**TO DO**
Once you reach the line containing "Our encoders use" in the data below, restate each line word for word up to and including the one containing "The planner optimises".

[Rendered images with source text]
• • •
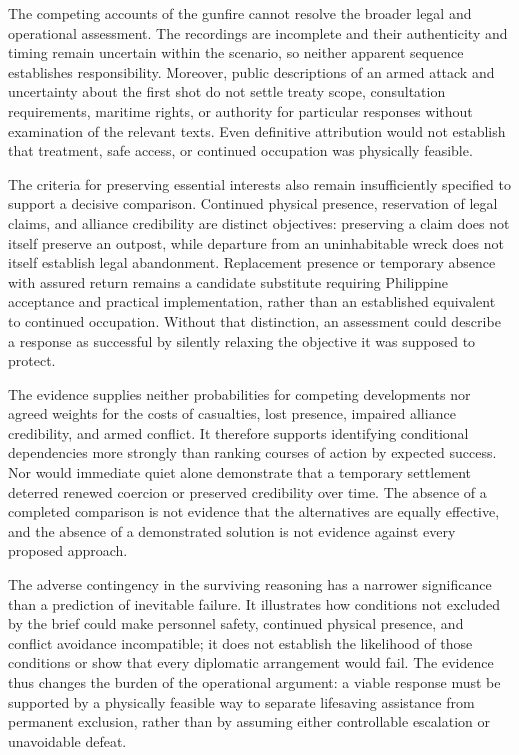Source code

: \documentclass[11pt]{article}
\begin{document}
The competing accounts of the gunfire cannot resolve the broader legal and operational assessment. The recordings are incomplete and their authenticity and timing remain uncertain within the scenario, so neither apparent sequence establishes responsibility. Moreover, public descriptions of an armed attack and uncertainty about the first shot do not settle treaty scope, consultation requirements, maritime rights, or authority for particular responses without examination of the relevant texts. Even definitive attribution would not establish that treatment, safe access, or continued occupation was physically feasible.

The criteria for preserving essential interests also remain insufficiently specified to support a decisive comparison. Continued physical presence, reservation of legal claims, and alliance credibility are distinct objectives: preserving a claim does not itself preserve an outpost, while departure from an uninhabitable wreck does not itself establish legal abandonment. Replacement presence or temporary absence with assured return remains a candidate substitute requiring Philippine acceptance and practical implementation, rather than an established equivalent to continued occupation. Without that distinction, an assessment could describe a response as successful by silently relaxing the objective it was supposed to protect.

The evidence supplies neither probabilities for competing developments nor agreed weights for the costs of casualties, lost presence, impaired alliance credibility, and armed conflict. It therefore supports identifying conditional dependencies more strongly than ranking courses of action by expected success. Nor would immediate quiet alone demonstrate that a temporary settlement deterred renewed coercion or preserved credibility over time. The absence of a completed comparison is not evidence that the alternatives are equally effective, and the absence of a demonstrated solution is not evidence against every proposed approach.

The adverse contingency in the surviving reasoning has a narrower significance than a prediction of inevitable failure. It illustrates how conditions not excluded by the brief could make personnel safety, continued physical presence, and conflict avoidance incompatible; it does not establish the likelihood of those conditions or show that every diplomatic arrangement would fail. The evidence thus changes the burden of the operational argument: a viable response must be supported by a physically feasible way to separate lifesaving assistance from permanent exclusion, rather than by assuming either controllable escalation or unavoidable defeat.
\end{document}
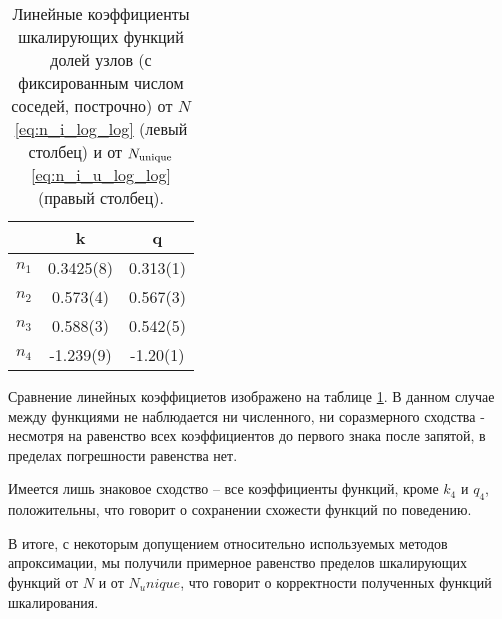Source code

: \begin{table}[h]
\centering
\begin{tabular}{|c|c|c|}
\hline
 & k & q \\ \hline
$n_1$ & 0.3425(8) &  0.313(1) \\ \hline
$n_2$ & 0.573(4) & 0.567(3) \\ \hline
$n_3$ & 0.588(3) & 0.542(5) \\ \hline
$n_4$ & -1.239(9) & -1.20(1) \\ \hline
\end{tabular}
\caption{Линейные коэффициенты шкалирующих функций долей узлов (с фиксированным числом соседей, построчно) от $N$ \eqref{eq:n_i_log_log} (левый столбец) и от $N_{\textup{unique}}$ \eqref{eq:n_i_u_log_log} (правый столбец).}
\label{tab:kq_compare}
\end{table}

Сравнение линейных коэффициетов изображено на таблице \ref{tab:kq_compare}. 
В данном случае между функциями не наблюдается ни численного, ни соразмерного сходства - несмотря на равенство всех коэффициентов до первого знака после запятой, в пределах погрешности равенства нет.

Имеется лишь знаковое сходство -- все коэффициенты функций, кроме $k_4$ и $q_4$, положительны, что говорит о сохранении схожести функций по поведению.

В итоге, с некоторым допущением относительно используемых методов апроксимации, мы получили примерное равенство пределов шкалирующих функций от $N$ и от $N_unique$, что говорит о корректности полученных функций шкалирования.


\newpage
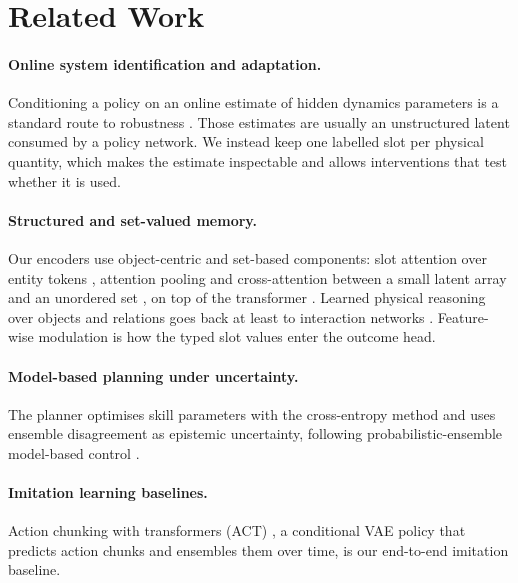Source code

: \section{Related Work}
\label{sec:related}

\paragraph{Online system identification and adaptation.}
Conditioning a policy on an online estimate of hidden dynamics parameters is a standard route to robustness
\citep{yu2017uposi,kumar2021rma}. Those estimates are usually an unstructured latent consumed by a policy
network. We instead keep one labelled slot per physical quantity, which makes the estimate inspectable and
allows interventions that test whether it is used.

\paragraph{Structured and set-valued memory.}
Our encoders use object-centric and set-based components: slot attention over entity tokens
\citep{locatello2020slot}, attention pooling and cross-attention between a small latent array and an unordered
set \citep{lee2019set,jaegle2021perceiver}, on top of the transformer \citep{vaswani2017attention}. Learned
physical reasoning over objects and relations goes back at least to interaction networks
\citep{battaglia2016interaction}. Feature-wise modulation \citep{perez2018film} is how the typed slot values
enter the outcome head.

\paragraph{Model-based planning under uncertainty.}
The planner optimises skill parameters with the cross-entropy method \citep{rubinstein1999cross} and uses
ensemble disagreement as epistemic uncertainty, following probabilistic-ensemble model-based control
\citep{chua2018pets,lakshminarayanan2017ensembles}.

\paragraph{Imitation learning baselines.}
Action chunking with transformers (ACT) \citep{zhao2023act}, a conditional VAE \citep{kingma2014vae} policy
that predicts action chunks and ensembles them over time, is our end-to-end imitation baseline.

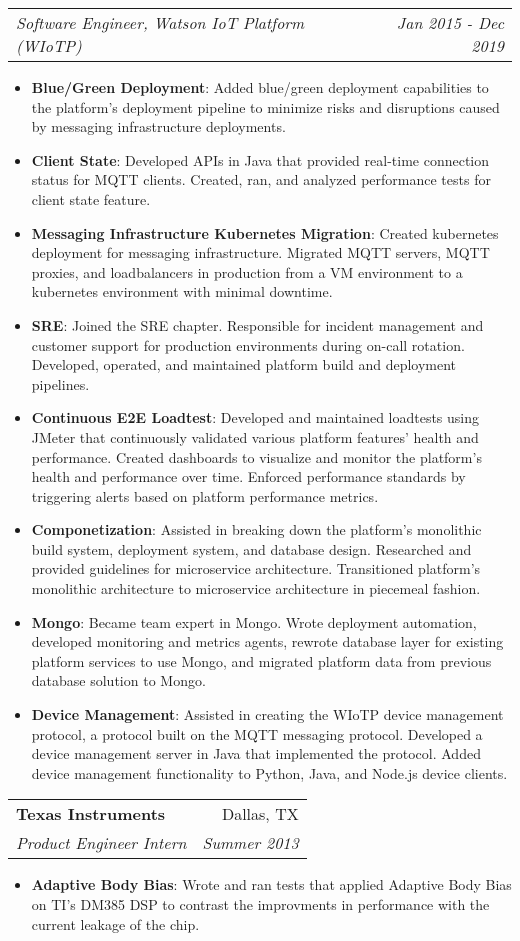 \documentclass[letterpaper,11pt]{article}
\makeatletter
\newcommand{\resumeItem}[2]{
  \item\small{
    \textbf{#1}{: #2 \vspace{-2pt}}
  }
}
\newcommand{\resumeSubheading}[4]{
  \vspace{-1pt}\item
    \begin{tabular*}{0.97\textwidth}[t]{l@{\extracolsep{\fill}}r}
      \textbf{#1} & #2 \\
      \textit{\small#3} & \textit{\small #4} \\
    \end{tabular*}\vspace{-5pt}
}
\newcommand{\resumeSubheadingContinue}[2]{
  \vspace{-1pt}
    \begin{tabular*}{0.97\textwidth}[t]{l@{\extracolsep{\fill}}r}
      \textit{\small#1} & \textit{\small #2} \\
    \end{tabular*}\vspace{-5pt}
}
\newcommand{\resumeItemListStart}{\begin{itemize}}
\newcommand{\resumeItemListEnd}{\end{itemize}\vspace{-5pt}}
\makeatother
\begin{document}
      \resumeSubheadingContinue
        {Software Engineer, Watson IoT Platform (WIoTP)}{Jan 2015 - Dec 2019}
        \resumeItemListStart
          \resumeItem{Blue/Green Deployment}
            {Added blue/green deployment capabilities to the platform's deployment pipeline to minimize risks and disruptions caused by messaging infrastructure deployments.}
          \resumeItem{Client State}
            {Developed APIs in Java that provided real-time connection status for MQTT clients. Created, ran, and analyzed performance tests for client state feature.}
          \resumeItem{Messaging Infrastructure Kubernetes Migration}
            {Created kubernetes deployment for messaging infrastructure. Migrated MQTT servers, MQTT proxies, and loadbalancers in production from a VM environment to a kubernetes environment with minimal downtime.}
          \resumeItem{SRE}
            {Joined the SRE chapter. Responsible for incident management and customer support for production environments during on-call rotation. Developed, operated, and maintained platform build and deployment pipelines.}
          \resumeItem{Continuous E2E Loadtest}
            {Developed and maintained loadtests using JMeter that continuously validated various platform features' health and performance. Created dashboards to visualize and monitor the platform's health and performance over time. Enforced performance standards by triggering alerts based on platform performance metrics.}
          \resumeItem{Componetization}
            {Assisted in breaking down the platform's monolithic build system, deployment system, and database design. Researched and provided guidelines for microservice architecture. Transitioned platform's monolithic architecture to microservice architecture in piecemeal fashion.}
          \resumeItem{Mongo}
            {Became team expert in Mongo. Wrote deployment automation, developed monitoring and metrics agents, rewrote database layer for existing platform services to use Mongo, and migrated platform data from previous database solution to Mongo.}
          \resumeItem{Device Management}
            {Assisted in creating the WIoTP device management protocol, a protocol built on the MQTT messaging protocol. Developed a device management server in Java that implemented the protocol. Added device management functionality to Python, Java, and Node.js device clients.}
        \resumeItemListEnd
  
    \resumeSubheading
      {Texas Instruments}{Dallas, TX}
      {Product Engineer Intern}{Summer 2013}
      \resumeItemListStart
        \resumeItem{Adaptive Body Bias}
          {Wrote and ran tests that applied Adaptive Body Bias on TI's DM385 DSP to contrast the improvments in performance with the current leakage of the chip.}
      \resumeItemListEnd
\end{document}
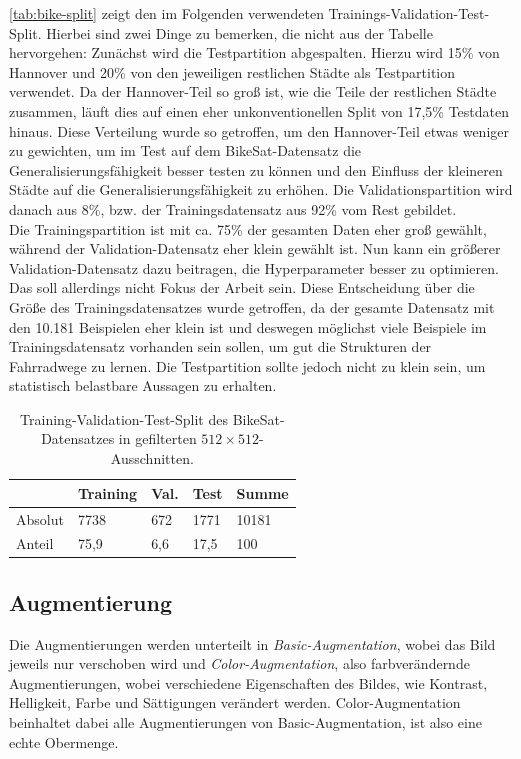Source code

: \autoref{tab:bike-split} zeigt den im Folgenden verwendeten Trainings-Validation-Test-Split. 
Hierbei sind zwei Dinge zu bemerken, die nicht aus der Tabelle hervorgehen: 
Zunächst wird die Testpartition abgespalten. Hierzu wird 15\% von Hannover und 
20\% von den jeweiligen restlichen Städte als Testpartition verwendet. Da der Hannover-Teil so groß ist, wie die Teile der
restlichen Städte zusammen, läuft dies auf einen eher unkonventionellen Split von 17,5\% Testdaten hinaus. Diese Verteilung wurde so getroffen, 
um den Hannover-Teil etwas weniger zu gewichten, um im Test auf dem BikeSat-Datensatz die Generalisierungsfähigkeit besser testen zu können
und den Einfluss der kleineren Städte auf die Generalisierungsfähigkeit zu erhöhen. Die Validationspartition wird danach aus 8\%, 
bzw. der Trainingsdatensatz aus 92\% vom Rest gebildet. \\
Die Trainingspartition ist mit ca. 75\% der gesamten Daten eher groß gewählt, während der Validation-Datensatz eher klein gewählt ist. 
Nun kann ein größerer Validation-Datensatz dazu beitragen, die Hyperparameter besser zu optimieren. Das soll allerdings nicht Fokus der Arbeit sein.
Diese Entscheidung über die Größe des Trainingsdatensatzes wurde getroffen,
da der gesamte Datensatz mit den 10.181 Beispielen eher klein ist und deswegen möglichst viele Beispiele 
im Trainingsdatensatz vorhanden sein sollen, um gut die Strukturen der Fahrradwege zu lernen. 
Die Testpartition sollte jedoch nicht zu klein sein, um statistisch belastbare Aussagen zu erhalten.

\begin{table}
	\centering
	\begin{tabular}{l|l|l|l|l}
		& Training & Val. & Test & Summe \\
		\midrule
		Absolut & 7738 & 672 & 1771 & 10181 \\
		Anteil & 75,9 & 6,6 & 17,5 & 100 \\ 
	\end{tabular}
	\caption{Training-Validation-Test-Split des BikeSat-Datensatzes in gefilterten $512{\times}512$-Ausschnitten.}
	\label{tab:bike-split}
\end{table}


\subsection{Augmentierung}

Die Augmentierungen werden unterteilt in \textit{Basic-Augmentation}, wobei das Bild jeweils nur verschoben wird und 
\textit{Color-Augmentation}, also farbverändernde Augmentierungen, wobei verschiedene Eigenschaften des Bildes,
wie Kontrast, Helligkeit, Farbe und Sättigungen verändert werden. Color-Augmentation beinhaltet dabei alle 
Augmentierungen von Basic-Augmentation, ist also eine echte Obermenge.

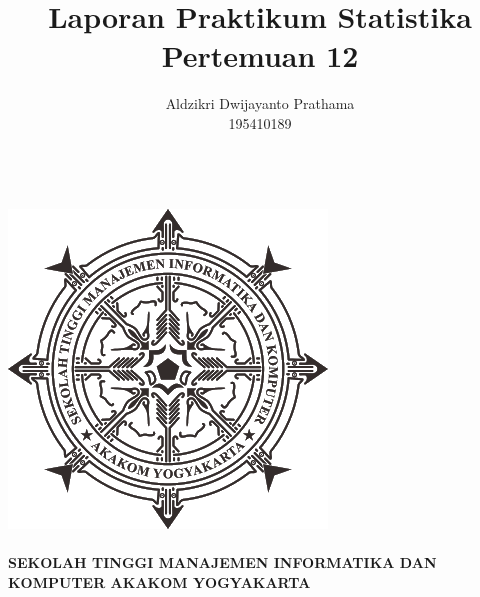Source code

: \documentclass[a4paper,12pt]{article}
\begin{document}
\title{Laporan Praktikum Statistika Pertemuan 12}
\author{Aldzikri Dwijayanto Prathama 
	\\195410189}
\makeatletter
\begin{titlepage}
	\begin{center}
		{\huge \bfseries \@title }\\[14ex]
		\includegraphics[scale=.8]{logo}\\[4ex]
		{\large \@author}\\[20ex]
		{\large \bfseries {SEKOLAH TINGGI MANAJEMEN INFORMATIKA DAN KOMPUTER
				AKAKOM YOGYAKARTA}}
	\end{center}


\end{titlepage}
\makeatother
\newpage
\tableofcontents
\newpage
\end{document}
• • •
**SOLUTION TO THE EXERCISE**
Our encoders use object-centric and set-based components: slot attention over entity tokens
\citep{locatello2020slot}, attention pooling and cross-attention between a small latent array and an unordered
set \citep{lee2019set,jaegle2021perceiver}, on top of the transformer \citep{vaswani2017attention}. Learned
physical reasoning over objects and relations goes back at least to interaction networks
\citep{battaglia2016interaction}. Feature-wise modulation \citep{perez2018film} is how the typed slot values
enter the outcome head.

\paragraph{Model-based planning under uncertainty.}
The planner optimises skill parameters with the cross-entropy method \citep{rubinstein1999cross} and uses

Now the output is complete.